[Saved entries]
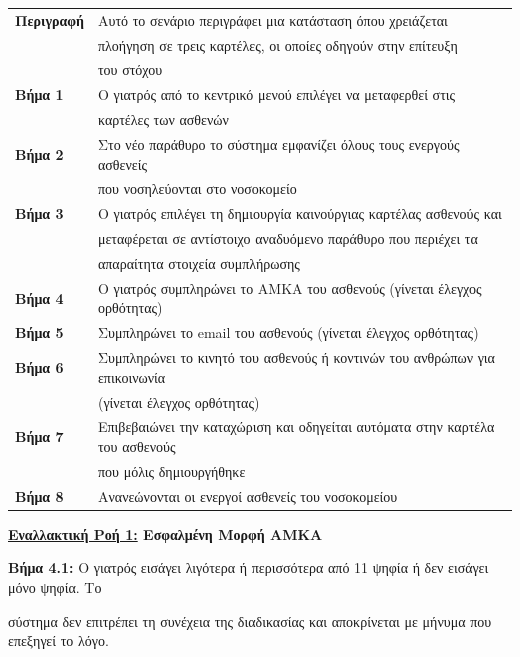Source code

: \documentclass{article}
\newcommand\T{\rule{0pt}{2.6ex}}       %
\newcommand\B{\rule[-1.2ex]{0pt}{0pt}}
\begin{document}
  \begin{center}
     \begin{tabular}{|l|l|}
     \hline
      \textbf{Περιγραφή} & Αυτό το σενάριο περιγράφει μια κατάσταση όπου χρειάζεται \T \\& πλοήγηση σε τρεις καρτέλες, οι οποίες οδηγούν στην επίτευξη \\& του στόχου \B \\ 
      \hline
      \textbf{Βήμα 1} & Ο γιατρός από το κεντρικό μενού επιλέγει να μεταφερθεί στις \T \\& καρτέλες των ασθενών \B \\
      \hline
      \textbf{Βήμα 2} & Στο νέο παράθυρο το σύστημα εμφανίζει όλους τους ενεργούς ασθενείς\T \\& που νοσηλεύονται στο νοσοκομείο \B\\
      \hline
      \textbf{Βήμα 3} & Ο γιατρός επιλέγει τη δημιουργία καινούργιας καρτέλας ασθενούς και \T \\& μεταφέρεται σε αντίστοιχο αναδυόμενο παράθυρο που περιέχει τα \\& απαραίτητα στοιχεία συμπλήρωσης \B \\
      \hline
      \textbf{Βήμα 4} & Ο γιατρός συμπληρώνει το ΑΜΚΑ του ασθενούς (γίνεται έλεγχος ορθότητας) \T\B \\
      \hline
      \textbf{Βήμα 5} & Συμπληρώνει το email του ασθενούς (γίνεται έλεγχος ορθότητας) \T\B \\
      \hline
      \textbf{Βήμα 6} & Συμπληρώνει το κινητό του ασθενούς ή κοντινών του ανθρώπων για επικοινωνία \T \\& (γίνεται έλεγχος ορθότητας) \B \\
      \hline
      \textbf{Βήμα 7} & Επιβεβαιώνει την καταχώριση και οδηγείται αυτόματα στην καρτέλα του ασθενούς \T \\& που μόλις δημιουργήθηκε \B \\
      \hline
      \textbf{Βήμα 8} & Ανανεώνονται οι ενεργοί ασθενείς του νοσοκομείου \T\B \\
      \hline
     \end{tabular}
 \end{center}
 
\textbf{\underline{Εναλλακτική Ροή 1:} Εσφαλμένη Μορφή ΑΜΚΑ} \vspace{0.2cm}
\par \textbf{Βήμα 4.1:} Ο γιατρός εισάγει λιγότερα ή περισσότερα από 11 ψηφία ή δεν εισάγει μόνο ψηφία. Το \par σύστημα δεν επιτρέπει τη συνέχεια της διαδικασίας και αποκρίνεται με μήνυμα που επεξηγεί το λόγο.  \vspace{0.2cm}
\end{document}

ASSIGNED TASK: The lines to copy run from the one containing "ΑΜΚΑ του ασθενούς (γίνεται έλεγχος ορθότητας) \T\B \\" through the last line above. Copy them exactly and include nothing else.

TASK RESULT:
      \textbf{Βήμα 4} & Ο γιατρός συμπληρώνει το ΑΜΚΑ του ασθενούς (γίνεται έλεγχος ορθότητας) \T\B \\
      \hline
      \textbf{Βήμα 5} & Συμπληρώνει το email του ασθενούς (γίνεται έλεγχος ορθότητας) \T\B \\
      \hline
      \textbf{Βήμα 6} & Συμπληρώνει το κινητό του ασθενούς ή κοντινών του ανθρώπων για επικοινωνία \T \\& (γίνεται έλεγχος ορθότητας) \B \\
      \hline
      \textbf{Βήμα 7} & Επιβεβαιώνει την καταχώριση και οδηγείται αυτόματα στην καρτέλα του ασθενούς \T \\& που μόλις δημιουργήθηκε \B \\
      \hline
      \textbf{Βήμα 8} & Ανανεώνονται οι ενεργοί ασθενείς του νοσοκομείου \T\B \\
      \hline
     \end{tabular}
 \end{center}
 
\textbf{\underline{Εναλλακτική Ροή 1:} Εσφαλμένη Μορφή ΑΜΚΑ} \vspace{0.2cm}
\par \textbf{Βήμα 4.1:} Ο γιατρός εισάγει λιγότερα ή περισσότερα από 11 ψηφία ή δεν εισάγει μόνο ψηφία. Το \par σύστημα δεν επιτρέπει τη συνέχεια της διαδικασίας και αποκρίνεται με μήνυμα που επεξηγεί το λόγο.  \vspace{0.2cm}
\end{document}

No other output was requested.